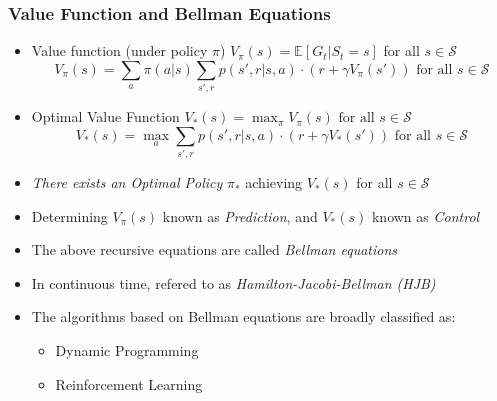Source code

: \documentclass[handout]{beamer}
\begin{document}
\begin{frame}
\frametitle{Value Function and Bellman Equations}
\pause
\begin{itemize}
\item Value function (under policy $\pi$) $V_{\pi}(s) = \mathbb{E}[G_t|S_t = s]$ for all $s \in \mathcal{S}$
\pause
$$V_{\pi}(s) = \sum_{a} \pi(a|s) \sum_{s',r} p(s',r|s,a) \cdot (r + \gamma V_{\pi}(s')) \mbox{ for all } s \in \mathcal{S}$$
\pause
\item Optimal Value Function $V_{*}(s) = \max_{\pi} V_{\pi}(s) \mbox{ for all } s \in \mathcal{S}$
\pause
$$V_{*}(s) = \max_{a} \sum_{s',r} p(s',r|s,a) \cdot (r + \gamma V_{*}(s')) \mbox{ for all } s \in \mathcal{S}$$
\pause
\item {\em There exists an Optimal Policy} $\pi_{*}$ achieving $V_{*}(s)$ for all $s \in \mathcal{S}$
\pause
\item Determining $V_{\pi}(s)$ known as {\em Prediction}, and $V_{*}(s)$ known as {\em Control}
\pause
\item The above recursive equations are called {\em Bellman equations}
\pause
\item In continuous time, refered to as {\em Hamilton-Jacobi-Bellman (HJB)}
\pause
\item The algorithms based on Bellman equations are broadly classified as:
\begin{itemize}
\item Dynamic Programming
\item Reinforcement Learning
\end{itemize}

\end{itemize}
\end{frame}
\end{document}
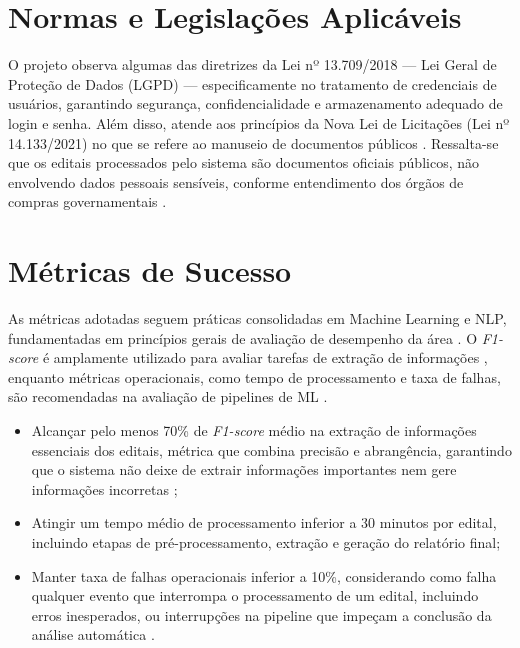\section{Normas e Legislações Aplicáveis}

O projeto observa algumas das diretrizes da Lei nº 13.709/2018 — Lei Geral de Proteção de Dados (LGPD) — especificamente no tratamento de credenciais de usuários, garantindo segurança, confidencialidade e armazenamento adequado de login e senha. Além disso, atende aos princípios da Nova Lei de Licitações (Lei nº 14.133/2021) no que se refere ao manuseio de documentos públicos \cite{brasil_lei_14133_2021}. Ressalta-se que os editais processados pelo sistema são documentos oficiais públicos, não envolvendo dados pessoais sensíveis, conforme entendimento dos órgãos de compras governamentais \cite{pncp_estatisticas_2024}.


\section{Métricas de Sucesso}

As métricas adotadas seguem práticas consolidadas em Machine Learning e NLP, fundamentadas em princípios gerais de avaliação de desempenho da área \cite{bishop2006pattern}. O \textit{F1-score} é amplamente utilizado para avaliar tarefas de extração de informações \cite{manning1999foundations}, enquanto métricas operacionais, como tempo de processamento e taxa de falhas, são recomendadas na avaliação de pipelines de ML \cite{lakshmanan2020mlpatterns}.


\begin{itemize}
    \item Alcançar pelo menos 70\% de \textit{F1-score} médio na extração de informações essenciais dos editais, métrica que combina precisão e abrangência, garantindo que o sistema não deixe de extrair informações importantes nem gere informações incorretas \cite{manning1999foundations};
    \item Atingir um tempo médio de processamento inferior a 30 minutos por edital, incluindo etapas de pré-processamento, extração e geração do relatório final;
    \item Manter taxa de falhas operacionais inferior a 10\%, considerando como falha qualquer evento que interrompa o processamento de um edital, incluindo erros inesperados, ou interrupções na pipeline que impeçam a conclusão da análise automática \cite{lakshmanan2020mlpatterns, breck2022reliableml}.
\end{itemize}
★ ★ ★ ★ ★ ★ ★
AIM OF THE TASK =>
The material above should be repeated word for word, with every picture omitted.

WRITTEN REPLY =>
Source code

: \documentclass[handout]{beamer}
\begin{document}
\begin{frame}
\frametitle{Value Function and Bellman Equations}
\pause
\begin{itemize}
\item Value function (under policy $\pi$) $V_{\pi}(s) = \mathbb{E}[G_t|S_t = s]$ for all $s \in \mathcal{S}$
\pause
$$V_{\pi}(s) = \sum_{a} \pi(a|s) \sum_{s',r} p(s',r|s,a) \cdot (r + \gamma V_{\pi}(s')) \mbox{ for all } s \in \mathcal{S}$$
\pause
\item Optimal Value Function $V_{*}(s) = \max_{\pi} V_{\pi}(s) \mbox{ for all } s \in \mathcal{S}$
\pause
$$V_{*}(s) = \max_{a} \sum_{s',r} p(s',r|s,a) \cdot (r + \gamma V_{*}(s')) \mbox{ for all } s \in \mathcal{S}$$
\pause
\item {\em There exists an Optimal Policy} $\pi_{*}$ achieving $V_{*}(s)$ for all $s \in \mathcal{S}$
\pause
\item Determining $V_{\pi}(s)$ known as {\em Prediction}, and $V_{*}(s)$ known as {\em Control}
\pause
\item The above recursive equations are called {\em Bellman equations}
\pause
\item In continuous time, refered to as {\em Hamilton-Jacobi-Bellman (HJB)}
\pause
\item The algorithms based on Bellman equations are broadly classified as:
\begin{itemize}
\item Dynamic Programming
\item Reinforcement Learning
\end{itemize}

\end{itemize}
\end{frame}
\end{document}
\section{Normas e Legislações Aplicáveis}

O projeto observa algumas das diretrizes da Lei nº 13.709/2018 — Lei Geral de Proteção de Dados (LGPD) — especificamente no tratamento de credenciais de usuários, garantindo segurança, confidencialidade e armazenamento adequado de login e senha. Além disso, atende aos princípios da Nova Lei de Licitações (Lei nº 14.133/2021) no que se refere ao manuseio de documentos públicos \cite{brasil_lei_14133_2021}. Ressalta-se que os editais processados pelo sistema são documentos oficiais públicos, não envolvendo dados pessoais sensíveis, conforme entendimento dos órgãos de compras governamentais \cite{pncp_estatisticas_2024}.


\section{Métricas de Sucesso}

As métricas adotadas seguem práticas consolidadas em Machine Learning e NLP, fundamentadas em princípios gerais de avaliação de desempenho da área \cite{bishop2006pattern}. O \textit{F1-score} é amplamente utilizado para avaliar tarefas de extração de informações \cite{manning1999foundations}, enquanto métricas operacionais, como tempo de processamento e taxa de falhas, são recomendadas na avaliação de pipelines de ML \cite{lakshmanan2020mlpatterns}.


\begin{itemize}
    \item Alcançar pelo menos 70\% de \textit{F1-score} médio na extração de informações essenciais dos editais, métrica que combina precisão e abrangência, garantindo que o sistema não deixe de extrair informações importantes nem gere informações incorretas \cite{manning1999foundations};
    \item Atingir um tempo médio de processamento inferior a 30 minutos por edital, incluindo etapas de pré-processamento, extração e geração do relatório final;
    \item Manter taxa de falhas operacionais inferior a 10\%, considerando como falha qualquer evento que interrompa o processamento de um edital, incluindo erros inesperados, ou interrupções na pipeline que impeçam a conclusão da análise automática \cite{lakshmanan2020mlpatterns, breck2022reliableml}.
\end{itemize}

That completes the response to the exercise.